Numa palestra no evento “Noites com Vampiros” (Caixa Cultural, Rio), com Júlio França e Júlio César Jeha, discutimos algumas dessas máscaras qe o vampiro usa, ou melhor dizendo rostos, porque o vampiro, sendo um mito, não tem existência física a não ser no rosto que dele enxergamos. O mito é um feixe de estímulos potentes, contraditórios, imperiosos. A experiência do mito é sempre única, intransferível, porque é a soma do estímulo (um livro, um filme, uma imagem, etc.) com a nossa resposta a ele.
O vampiro criado por Stoker acabou se encarnando num aristocrata da Europa Oriental, um trecho sempre problemático do império britânico, aquele “onde o sol nunca se punha”. A Transilvânia parece um local onde o sol nunca nasce, pelo menos na severa iconografia que o livro de Stoker inspirou. É um lugar atrasado onde se acreditam em bruxas, maus-olhados e feiticeiros. Já a Inglaterra era a Inglaterra de Allain Quatermain, Sherlock Holmes, a Inglaterra hoje romantizada e até desmedulizada numa parte do Steampunk, que esquece o lado cruel daquele processo todo, um “Casa Grande & Senzala” muito mais brutal. A Inglaterra onde o Conde Drácula surge como um aristocrata cada vez (no cinema) mais sofisticado, mais byroniano, mais baronial, mais carismático e magnético, o nobre capaz de dar uma ordem com um simples olhar – a outro nobre.

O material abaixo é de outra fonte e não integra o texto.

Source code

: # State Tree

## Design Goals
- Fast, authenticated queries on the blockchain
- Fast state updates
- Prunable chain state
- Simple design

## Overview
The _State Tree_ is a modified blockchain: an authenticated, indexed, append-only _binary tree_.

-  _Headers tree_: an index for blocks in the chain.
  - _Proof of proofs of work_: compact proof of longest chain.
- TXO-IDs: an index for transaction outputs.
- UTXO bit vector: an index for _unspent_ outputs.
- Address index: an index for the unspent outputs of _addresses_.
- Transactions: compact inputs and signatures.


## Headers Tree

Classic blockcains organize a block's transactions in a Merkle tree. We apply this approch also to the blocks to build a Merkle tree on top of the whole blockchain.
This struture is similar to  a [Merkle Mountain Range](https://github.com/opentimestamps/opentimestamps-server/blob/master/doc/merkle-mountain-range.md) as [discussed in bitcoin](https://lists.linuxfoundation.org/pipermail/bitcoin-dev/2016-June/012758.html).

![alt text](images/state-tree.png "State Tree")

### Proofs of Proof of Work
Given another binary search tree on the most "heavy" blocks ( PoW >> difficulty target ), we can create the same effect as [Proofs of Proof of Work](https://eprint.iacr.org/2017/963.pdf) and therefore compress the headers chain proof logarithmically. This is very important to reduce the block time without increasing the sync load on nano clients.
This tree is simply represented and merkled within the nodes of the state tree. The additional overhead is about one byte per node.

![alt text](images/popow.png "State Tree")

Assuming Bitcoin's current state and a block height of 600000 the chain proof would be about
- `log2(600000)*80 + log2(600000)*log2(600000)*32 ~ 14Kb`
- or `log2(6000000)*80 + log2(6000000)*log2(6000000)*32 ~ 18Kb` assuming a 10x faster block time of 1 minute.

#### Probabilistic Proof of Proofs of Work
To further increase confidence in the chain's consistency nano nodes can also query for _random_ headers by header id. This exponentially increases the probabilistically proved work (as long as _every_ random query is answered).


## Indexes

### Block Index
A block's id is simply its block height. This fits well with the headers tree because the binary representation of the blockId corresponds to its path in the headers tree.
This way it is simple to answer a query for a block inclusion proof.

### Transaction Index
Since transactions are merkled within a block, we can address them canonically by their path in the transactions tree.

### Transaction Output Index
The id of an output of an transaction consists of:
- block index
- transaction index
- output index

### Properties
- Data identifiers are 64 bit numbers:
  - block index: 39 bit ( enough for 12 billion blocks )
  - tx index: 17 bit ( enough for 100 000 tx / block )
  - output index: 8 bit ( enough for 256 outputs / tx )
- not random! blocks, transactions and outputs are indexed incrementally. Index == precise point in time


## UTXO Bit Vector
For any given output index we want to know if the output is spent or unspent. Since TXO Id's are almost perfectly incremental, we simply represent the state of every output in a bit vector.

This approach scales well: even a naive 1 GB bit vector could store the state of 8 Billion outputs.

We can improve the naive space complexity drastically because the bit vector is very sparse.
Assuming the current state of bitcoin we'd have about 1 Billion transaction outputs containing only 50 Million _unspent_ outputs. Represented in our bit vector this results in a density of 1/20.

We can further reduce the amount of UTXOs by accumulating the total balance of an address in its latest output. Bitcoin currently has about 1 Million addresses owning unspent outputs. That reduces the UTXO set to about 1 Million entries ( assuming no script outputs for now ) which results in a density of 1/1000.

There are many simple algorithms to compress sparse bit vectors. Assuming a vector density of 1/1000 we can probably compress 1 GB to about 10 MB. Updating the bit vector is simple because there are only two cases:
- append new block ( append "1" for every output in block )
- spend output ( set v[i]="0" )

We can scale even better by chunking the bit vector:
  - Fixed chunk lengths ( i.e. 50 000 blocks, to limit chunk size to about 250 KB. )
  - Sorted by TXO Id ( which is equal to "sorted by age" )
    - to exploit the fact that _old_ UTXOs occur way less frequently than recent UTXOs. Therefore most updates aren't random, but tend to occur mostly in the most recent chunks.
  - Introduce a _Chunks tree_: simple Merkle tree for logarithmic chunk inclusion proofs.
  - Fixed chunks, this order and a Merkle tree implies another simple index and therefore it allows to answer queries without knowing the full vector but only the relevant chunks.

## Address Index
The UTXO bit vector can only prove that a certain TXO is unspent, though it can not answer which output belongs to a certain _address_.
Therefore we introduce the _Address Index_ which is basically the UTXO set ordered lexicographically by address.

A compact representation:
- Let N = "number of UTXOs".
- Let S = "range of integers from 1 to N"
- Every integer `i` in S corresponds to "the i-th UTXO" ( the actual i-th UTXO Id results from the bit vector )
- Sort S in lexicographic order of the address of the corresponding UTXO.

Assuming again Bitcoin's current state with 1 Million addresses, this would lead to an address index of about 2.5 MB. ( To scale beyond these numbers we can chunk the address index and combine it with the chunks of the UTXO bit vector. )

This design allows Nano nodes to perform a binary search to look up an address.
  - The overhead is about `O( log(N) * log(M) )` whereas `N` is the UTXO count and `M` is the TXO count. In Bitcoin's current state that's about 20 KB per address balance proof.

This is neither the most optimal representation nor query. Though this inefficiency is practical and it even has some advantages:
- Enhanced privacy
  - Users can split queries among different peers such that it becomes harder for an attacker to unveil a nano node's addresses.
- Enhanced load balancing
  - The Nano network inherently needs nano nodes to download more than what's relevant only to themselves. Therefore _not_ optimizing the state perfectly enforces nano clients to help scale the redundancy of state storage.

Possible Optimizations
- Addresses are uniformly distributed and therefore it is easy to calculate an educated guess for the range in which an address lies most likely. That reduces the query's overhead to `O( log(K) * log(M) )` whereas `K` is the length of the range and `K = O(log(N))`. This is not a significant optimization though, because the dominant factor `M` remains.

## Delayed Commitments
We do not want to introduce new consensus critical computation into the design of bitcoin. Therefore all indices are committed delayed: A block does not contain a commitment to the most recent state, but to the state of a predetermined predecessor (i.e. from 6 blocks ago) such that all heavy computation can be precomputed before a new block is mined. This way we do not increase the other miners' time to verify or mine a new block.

É mais simples dizer que o poder de Drácula é o poder que a Europa já teve e com o qual sonha, com seu Impossível Retorno. Mas numa sociedade cada vez menos aristocrática e mais propensa a mitologizar o aristocrático, Drácula tem o poder e o carisma do patrão cruel visto pelos olhos do escravo agradecido. É a versão masculina da Ayesha de H. Rider Haggard: Aquela A Quem Devemos Obediência. O cavalheiro de olhar penetrante, o herói byroniano diante de quem todos se curvam, e se curvam com gratidão e maravilhamento.